Variational Bayesian algorithm for quantized compressed sensing

TL;DR

This paper introduces a variational Bayesian algorithm for quantized compressed sensing that unifies multi-bit and 1-bit scenarios, effectively modeling quantization error as a random variable and demonstrating superior performance through extensive simulations.

Contribution

A novel variational Bayesian inference algorithm that jointly estimates signals and quantization errors, unifying multi- and 1-bit compressed sensing processing.

Findings

Outperforms state-of-the-art methods in simulations

Effective in noiseless and noisy environments

Applicable to saturated and unsaturated quantizers

Abstract

Compressed sensing (CS) is on recovery of high dimensional signals from their low dimensional linear measurements under a sparsity prior and digital quantization of the measurement data is inevitable in practical implementation of CS algorithms.

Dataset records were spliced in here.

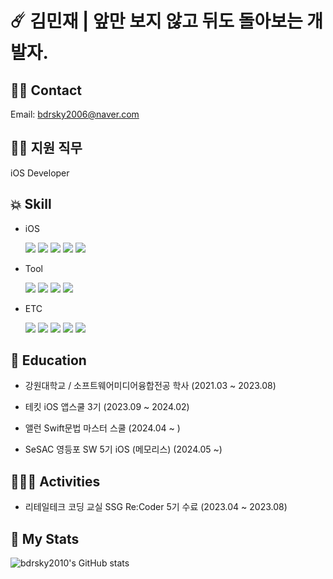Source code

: # ☄️ 김민재 | 앞만 보지 않고 뒤도 돌아보는 개발자.

## 🤳🏼 Contact
  Email: bdrsky2006@naver.com

## 🙋🏻 지원 직무
  iOS Developer

## 💥 Skill
  * iOS

    <img src="https://img.shields.io/badge/Swift-F05138?style=plastic&logo=swift&logoColor=white"> <img src="https://img.shields.io/badge/UIkit-2396F3?style=plastic&logo=uikit&logoColor=white"> <img src="https://img.shields.io/badge/SwiftUI-F05138?style=plastic&logo=swift&logoColor=white"> <img src="https://img.shields.io/badge/Combine-F05138?style=plastic&logo=swift&logoColor=white"> <img src="https://img.shields.io/badge/ReactiveX-B7178C?style=plastic&logo=reactivex&logoColor=white">
    
  * Tool
    
    <img src="https://img.shields.io/badge/Figma-F24E1E?style=plastic&logo=figma&logoColor=white">
    <img src="https://img.shields.io/badge/Firebase-FFCA28?style=plastic&logo=firebase&logoColor=white">
    <img src="https://img.shields.io/badge/git-F05032?style=plastic&logo=git&logoColor=white"> <img src="https://img.shields.io/badge/github-181717?style=plastic&logo=github&logoColor=white">  
  * ETC
  
    <img src="https://img.shields.io/badge/C-A8B9CC?style=plastic&logo=c%2B%2B&logoColor=white">
    <img src="https://img.shields.io/badge/C++-00599C?style=plastic&logo=cplusplus&logoColor=white">
    <img src="https://img.shields.io/badge/JAVA-007396?style=plastic&logo=java&logoColor=white">
    <img src="https://img.shields.io/badge/JavaScript-F7DF1E?style=plastic&logo=javascript&logoColor=white">
    <img src="https://img.shields.io/badge/Python-3776AB?style=plastic&logo=python&logoColor=white">

## 🏫 Education
  - 강원대학교 / 소프트웨어미디어융합전공 학사 (2021.03 ~ 2023.08)


  - 테킷 iOS 앱스쿨 3기 (2023.09 ~ 2024.02)


  - 앨런 Swift문법 마스터 스쿨 (2024.04 ~ )


  - SeSAC 영등포 SW 5기 iOS (메모리스) (2024.05 ~)

  
## 🧑🏻‍🏫 Activities
  - 리테일테크 코딩 교실 SSG Re:Coder 5기 수료 (2023.04 ~ 2023.08)


## 💼 My Stats
![bdrsky2010's GitHub stats](https://github-readme-stats.vercel.app/api?username=bdrsky2010&theme=transparent&show_icons=true)
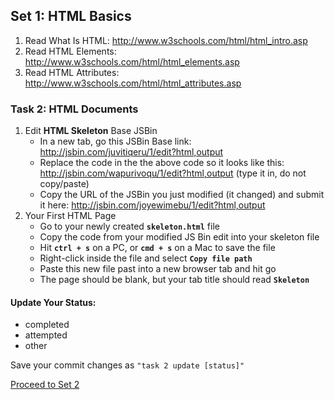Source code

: ## Set 1: HTML Basics

1.  Read What Is HTML:	<http://www.w3schools.com/html/html_intro.asp>
2.  Read HTML Elements: 	<http://www.w3schools.com/html/html_elements.asp>
3.  Read HTML Attributes: 	<http://www.w3schools.com/html/html_attributes.asp>

### Task 2: HTML Documents

1. Edit __HTML Skeleton__ Base JSBin
    * In a new tab, go this JSBin Base link: <http://jsbin.com/juvitiqeru/1/edit?html,output>
    * Replace the code in the the above code so it looks like this: <http://jsbin.com/wapurivoqu/1/edit?html,output> (type it in, do not copy/paste)
    * Copy the URL of the JSBin you just modified (it changed) and submit it here: <http://jsbin.com/joyewimebu/1/edit?html,output>
2. Your First HTML Page
    * Go to your newly created __`skeleton.html`__ file
    * Copy the code from your modified JS Bin edit into your skeleton file
    * Hit __`ctrl + s`__ on a PC, or __`cmd + s`__ on a Mac to save the file
    * Right-click inside the file and select __`Copy file path`__
    * Paste this new file past into a new browser tab and hit go
    * The page should be blank, but your tab title should read __`Skeleton`__

#### Update Your Status:
- completed
- attempted
- other

Save your commit changes as `"task 2 update [status]"`

[Proceed to Set 2](set_2.md)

In the existing literature, the quantization error is modeled typically as additive noise and the multi-bit and 1-bit quantized CS problems are dealt with separately using different treatments and procedures. In this paper, a novel variational Bayesian inference based CS algorithm is presented, which unifies the multi- and 1-bit CS processing and is applicable to various cases of noiseless/noisy environment and unsaturated/saturated quantizer. By decoupling the quantization error from the measurement noise, the quantization error is modeled as a random variable and estimated jointly with the signal being recovered. Such a novel characterization of the quantization error results in superior performance of the algorithm which is demonstrated by extensive simulations in comparison with state-of-the-art methods for both multi-bit and 1-bit CS problems.